Let's moved to the notification engine what it is in charge of is sending special offers sending reminders and the cool thing about building a system like this is we can leverage this communication module, so it's not just how a user is interacting with the marketing specialist and vice versa. We can use each one of these communication components for other things. Since this is being modeled on a real world application that we're currently building out I can give you a really good example of how this works. Not only will a lead start the communication chain but also we're using our notification system to do tasks such as sending out these type of offers. So if we have a restaurant that has a number of people who have signed up they can go and the notification system can send SMS messages to their users promoting specials such as happy hour deals or coupons. And even though this communication module in this sense is usually used for managing leads it can also be leveraged for all kinds of other use cases so that is something to keep in mind whenever you're building any type of system whether it's say an image uploader many times an image uploader can also be a file uploader for PDF's and Word documents in with the proper software engineering you can build your systems to become much more scalable so that one module has the ability to perform many different tasks not by itself we still need to follow our good design patterns but what it can do is wrap up and extend itself. And that's the reason why I added these extend types of artifacts here to show that these elements these are going to have to be modules possibly and applications all by themselves but they're going to interact with this send communication type of process.
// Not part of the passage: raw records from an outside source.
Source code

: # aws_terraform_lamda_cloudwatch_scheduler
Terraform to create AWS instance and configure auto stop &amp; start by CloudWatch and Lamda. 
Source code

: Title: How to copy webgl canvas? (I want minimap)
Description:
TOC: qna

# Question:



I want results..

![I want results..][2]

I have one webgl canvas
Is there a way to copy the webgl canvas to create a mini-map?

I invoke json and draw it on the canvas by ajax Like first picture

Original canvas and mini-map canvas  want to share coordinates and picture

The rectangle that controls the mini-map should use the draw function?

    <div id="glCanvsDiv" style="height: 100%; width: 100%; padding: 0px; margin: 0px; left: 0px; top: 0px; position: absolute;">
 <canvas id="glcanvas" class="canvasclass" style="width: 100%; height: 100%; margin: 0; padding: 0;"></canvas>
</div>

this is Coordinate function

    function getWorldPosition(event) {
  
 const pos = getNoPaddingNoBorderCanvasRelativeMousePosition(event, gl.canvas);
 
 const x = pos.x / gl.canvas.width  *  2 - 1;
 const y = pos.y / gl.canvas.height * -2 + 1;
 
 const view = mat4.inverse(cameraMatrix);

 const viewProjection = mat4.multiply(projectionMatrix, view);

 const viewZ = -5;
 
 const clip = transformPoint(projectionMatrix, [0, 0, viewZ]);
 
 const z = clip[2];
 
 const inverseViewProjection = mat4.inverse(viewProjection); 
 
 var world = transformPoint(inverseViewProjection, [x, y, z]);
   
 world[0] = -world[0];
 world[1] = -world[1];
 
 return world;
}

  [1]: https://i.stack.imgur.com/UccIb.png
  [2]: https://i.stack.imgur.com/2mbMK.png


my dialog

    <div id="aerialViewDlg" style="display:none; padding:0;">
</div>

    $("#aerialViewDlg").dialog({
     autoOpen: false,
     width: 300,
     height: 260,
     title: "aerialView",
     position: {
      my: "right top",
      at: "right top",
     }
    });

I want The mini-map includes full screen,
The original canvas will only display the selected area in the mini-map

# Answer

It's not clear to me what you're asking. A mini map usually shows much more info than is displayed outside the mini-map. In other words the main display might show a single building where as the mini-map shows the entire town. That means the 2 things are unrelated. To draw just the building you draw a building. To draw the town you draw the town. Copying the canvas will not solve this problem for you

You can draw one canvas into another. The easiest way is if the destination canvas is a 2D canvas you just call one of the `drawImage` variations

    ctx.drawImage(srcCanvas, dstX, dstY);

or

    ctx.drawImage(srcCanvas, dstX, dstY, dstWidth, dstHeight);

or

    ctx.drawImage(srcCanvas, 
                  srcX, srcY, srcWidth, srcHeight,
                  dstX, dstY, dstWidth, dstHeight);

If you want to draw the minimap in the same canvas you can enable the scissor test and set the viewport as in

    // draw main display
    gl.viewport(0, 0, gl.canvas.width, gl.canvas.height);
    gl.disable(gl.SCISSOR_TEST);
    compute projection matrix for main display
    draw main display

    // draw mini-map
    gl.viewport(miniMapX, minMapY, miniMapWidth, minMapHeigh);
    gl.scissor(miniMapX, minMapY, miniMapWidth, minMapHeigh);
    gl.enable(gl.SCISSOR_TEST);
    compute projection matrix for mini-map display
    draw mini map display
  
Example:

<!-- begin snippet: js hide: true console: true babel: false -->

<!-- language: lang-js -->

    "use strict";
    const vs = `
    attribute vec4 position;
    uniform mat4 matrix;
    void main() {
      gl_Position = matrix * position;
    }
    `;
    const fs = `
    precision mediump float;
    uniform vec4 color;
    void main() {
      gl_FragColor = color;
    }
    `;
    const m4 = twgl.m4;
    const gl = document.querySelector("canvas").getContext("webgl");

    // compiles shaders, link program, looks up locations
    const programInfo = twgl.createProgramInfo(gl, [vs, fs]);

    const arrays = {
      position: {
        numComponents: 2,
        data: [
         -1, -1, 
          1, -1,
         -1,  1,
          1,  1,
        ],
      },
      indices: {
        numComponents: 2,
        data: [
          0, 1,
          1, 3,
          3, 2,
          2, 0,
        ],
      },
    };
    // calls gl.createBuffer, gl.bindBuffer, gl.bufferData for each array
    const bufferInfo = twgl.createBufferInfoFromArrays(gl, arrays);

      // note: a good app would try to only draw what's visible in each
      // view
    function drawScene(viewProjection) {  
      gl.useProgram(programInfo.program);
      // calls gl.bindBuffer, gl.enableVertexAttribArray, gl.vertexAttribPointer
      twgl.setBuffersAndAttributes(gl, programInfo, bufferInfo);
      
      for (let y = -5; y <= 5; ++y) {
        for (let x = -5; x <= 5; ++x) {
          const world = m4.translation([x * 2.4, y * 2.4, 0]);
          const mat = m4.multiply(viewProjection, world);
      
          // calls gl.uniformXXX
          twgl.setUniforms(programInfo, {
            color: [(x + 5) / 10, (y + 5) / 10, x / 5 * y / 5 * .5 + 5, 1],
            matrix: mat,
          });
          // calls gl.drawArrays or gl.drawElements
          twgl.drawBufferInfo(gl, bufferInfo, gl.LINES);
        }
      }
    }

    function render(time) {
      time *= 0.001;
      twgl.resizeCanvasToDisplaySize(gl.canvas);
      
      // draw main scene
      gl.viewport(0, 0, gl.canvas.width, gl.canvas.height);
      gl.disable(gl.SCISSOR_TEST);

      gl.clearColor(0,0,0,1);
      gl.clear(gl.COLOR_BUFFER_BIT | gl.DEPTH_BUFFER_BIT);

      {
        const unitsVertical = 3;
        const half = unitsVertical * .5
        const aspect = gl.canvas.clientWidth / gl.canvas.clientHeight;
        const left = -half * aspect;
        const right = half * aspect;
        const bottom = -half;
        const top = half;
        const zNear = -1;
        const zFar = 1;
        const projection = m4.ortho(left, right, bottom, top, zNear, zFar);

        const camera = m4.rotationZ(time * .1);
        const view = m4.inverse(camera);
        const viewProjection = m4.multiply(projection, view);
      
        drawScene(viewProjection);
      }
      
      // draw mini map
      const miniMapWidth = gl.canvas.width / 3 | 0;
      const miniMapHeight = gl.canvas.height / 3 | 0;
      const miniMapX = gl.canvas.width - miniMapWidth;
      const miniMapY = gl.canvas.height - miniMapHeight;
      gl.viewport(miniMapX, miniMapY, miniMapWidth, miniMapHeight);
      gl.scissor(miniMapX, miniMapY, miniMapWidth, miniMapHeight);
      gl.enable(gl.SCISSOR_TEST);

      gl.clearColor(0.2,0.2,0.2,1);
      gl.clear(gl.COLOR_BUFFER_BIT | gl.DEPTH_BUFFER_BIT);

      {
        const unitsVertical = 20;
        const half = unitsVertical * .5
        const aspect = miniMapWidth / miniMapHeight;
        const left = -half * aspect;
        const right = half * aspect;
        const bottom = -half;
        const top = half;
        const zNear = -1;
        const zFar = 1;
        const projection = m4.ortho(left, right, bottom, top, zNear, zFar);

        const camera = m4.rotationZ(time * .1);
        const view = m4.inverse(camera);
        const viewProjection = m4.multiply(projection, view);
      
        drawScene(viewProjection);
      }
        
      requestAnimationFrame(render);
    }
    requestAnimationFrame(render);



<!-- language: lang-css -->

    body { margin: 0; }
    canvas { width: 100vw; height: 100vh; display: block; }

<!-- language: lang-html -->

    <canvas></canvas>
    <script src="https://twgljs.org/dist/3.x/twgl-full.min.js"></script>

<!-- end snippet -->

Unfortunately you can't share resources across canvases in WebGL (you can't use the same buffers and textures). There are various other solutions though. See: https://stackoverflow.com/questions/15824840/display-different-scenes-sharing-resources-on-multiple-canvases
Now lastly coming to the marketing specialists. They're the ones who are going to be interacting with the system the most. So they need to be able to view reports, manage contacts, manage forms, and then lastly as we've already mentioned participate in this entire communication chain. So this is something that is a little bit different than some of the other use case diagrams we've built up until this point. And it is a very important type of diagram to understand mainly because there are going to be many times where you do have to build use cases where you have one actor such as we have with our customers here who has limited system interaction. But you still have to model what those interactions are going to look like and how it fits in with the rest of the system.

And then secondly the most important thing that I want you to take away from this particular solution is how you can visualize some type of abstract wrapper like we have here with send communication so that you can build your systems in a way that they're scalable and that they're flexible.